Should athletic facilities be open to club sports and ROTC?

A rising desire among ROTC cadets and club sports teams has been to use an adequate weight room other than the Fitness Center, which is open to all students and staff in the University Center. As a cadet who has competed in the Ranger Challenge for our ROTC battalion, the use of a weight room with reinforced floors and rubber plates has become a necessity of which we have been deprived.

Even the wrestling team, who is in the NCAA conference, is not allowed to use any of the athletic fitness rooms. To be more competitive in aspects other than just NCAA sports, it is imperative that we non-NCAA athletes be able to use a weight room suited to our needs.

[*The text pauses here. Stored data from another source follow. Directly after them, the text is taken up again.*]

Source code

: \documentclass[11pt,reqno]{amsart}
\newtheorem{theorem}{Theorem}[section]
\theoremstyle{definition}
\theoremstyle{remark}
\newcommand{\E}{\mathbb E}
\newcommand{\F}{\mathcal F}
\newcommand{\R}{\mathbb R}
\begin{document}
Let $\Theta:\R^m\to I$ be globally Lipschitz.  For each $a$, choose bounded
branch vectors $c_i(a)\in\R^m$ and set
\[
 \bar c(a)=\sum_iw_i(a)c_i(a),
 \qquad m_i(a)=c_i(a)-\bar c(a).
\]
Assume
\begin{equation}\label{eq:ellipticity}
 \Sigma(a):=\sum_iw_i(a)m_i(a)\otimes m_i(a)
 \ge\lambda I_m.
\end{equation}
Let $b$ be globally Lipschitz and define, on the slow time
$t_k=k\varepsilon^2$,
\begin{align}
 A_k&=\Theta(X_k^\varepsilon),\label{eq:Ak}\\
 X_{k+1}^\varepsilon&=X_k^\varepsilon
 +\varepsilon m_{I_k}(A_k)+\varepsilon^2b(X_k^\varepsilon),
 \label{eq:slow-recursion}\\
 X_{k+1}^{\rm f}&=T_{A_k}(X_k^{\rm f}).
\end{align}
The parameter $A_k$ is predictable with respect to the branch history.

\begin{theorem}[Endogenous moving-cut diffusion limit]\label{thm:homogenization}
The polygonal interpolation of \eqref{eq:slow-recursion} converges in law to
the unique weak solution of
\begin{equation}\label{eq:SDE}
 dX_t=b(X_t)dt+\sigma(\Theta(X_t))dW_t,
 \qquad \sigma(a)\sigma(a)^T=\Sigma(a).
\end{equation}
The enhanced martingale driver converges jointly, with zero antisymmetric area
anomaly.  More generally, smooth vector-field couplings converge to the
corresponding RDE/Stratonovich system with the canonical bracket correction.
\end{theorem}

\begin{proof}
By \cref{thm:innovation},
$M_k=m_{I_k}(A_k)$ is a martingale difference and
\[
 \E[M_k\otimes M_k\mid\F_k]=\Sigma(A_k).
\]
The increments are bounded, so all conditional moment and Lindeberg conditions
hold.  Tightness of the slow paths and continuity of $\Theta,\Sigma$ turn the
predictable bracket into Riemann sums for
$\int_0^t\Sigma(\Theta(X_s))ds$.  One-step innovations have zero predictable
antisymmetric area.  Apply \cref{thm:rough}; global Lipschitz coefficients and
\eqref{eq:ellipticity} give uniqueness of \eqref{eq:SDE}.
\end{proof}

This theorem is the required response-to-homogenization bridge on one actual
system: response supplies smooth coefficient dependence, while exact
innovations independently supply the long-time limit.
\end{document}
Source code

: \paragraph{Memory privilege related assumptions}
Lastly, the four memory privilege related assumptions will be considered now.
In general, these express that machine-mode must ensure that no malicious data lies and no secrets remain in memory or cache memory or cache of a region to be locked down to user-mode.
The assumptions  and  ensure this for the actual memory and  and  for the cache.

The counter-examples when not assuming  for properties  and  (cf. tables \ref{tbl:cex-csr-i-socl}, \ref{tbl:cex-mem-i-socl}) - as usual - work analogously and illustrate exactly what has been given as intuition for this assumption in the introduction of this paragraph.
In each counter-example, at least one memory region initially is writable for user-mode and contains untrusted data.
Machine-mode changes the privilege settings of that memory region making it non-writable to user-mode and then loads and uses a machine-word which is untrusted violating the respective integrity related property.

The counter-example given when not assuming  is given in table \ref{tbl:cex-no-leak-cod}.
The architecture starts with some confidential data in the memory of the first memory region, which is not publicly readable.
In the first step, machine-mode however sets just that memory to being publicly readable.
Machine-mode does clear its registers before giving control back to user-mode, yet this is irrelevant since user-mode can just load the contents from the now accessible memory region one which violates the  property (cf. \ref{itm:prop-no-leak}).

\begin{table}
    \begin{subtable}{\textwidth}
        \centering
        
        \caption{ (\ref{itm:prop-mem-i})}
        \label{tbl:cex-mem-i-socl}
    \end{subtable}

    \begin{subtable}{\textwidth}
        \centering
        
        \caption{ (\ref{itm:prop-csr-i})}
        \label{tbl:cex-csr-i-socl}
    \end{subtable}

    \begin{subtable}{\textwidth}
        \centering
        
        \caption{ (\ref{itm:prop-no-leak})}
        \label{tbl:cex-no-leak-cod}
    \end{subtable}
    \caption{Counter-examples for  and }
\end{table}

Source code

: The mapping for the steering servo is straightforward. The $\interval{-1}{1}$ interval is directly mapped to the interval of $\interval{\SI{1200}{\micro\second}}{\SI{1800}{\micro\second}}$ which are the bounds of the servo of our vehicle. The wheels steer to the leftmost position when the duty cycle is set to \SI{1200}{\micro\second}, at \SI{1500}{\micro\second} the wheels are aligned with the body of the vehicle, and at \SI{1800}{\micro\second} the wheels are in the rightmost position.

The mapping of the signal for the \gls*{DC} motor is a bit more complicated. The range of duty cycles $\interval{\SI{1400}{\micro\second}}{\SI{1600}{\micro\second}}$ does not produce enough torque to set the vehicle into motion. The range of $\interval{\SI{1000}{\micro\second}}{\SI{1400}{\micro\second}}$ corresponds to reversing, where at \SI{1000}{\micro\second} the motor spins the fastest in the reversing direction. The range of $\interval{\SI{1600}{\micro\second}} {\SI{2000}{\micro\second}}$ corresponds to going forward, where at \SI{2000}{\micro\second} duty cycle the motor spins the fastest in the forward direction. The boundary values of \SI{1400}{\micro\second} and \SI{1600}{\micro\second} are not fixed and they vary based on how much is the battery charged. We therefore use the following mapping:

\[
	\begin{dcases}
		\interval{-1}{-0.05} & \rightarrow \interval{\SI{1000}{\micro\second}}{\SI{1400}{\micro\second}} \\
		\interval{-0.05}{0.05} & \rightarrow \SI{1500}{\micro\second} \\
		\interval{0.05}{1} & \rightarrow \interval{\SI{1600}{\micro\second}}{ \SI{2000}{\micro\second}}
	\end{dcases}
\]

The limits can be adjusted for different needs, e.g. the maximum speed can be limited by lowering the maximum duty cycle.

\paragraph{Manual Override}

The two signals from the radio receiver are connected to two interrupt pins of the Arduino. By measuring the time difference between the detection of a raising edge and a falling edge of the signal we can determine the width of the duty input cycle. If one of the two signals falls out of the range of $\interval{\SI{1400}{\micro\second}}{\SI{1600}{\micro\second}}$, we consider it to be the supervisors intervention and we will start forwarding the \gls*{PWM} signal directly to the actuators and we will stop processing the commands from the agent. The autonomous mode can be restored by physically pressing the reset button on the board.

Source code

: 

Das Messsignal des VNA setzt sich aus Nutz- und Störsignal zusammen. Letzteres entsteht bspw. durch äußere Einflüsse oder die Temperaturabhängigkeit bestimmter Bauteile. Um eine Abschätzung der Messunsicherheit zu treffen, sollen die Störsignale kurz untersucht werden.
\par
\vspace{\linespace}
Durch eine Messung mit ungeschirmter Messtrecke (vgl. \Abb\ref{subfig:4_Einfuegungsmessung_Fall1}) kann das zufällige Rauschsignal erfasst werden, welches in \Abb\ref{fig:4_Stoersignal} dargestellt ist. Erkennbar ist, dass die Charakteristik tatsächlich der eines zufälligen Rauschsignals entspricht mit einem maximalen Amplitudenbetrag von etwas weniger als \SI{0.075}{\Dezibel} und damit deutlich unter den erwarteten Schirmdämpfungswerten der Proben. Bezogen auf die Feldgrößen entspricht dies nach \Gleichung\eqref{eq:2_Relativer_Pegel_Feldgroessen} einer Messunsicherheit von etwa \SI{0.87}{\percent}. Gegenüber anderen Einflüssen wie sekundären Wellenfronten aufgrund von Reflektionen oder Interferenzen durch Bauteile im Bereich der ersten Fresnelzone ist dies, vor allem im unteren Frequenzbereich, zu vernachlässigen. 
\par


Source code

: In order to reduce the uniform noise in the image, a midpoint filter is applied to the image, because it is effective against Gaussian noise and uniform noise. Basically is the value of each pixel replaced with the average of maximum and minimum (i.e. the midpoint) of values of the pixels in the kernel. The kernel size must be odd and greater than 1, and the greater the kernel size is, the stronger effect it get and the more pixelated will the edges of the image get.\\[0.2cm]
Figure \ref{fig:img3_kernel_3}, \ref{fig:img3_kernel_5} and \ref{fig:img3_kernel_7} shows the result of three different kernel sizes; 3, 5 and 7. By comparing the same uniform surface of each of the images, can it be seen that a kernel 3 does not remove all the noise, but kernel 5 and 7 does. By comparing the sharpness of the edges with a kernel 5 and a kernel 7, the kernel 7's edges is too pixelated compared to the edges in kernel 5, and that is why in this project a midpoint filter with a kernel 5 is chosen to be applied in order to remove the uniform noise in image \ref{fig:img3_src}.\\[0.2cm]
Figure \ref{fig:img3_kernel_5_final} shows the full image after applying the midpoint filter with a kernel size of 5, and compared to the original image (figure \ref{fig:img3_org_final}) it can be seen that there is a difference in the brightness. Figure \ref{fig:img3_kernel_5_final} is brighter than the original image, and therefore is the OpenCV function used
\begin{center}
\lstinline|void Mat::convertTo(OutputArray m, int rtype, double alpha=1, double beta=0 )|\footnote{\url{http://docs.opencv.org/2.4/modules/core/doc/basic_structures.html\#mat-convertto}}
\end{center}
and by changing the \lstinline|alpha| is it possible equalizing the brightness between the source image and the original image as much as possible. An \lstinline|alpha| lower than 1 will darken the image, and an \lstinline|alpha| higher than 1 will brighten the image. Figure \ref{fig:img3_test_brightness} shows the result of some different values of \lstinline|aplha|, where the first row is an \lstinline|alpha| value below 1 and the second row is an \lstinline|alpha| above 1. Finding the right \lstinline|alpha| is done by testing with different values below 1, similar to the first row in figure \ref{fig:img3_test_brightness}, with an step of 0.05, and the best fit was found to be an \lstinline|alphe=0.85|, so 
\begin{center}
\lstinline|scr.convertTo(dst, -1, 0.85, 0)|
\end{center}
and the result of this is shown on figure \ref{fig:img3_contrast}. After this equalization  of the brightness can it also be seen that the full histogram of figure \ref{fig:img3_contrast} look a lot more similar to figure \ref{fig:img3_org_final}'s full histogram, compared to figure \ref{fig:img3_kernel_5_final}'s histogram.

Olympic-style lifts are the most effective way of preparing for a competition like Ranger Challenge. This physically demanding race tests cadets’ skills, knowledge and fitness against other cadets. It requires running obstacle courses, heavy lifting and endurance to be successful at this event. What better place to train for this than a facility that is specifically designed for athletes who do similar activities?

All of the events require strong legs, a strong lower back and overall power. The main exercises for these muscle groups are dead lifts, power cleans, squats and other lifts that require movement from the floor with heavy weight.

Since the floor in the Fitness Center is not reinforced, heavy weights cannot be dropped. You might ask, “Machines take care of that, don’t they?” Machines do control where the weight moves and stops; however, they also inhibit the full range of motion by the user. The full range of motion is a major part of the workout. It engages secondary and tertiary muscles that may not be engaged on a machine.

Club sports teams need to be able to use these weight rooms as well. Especially the wrestlers, who attempt to move other people who are resisting them when they compete. The wrestling team stands out to me as the most in need of use of an adequate facility to train in. They need to be able to use a weight room that allows Olympic lifts as well as supports the weight being used. Our wrestlers compete in Division I tournaments across the country, yet cannot get the extra edge that they need to go further in their competitions.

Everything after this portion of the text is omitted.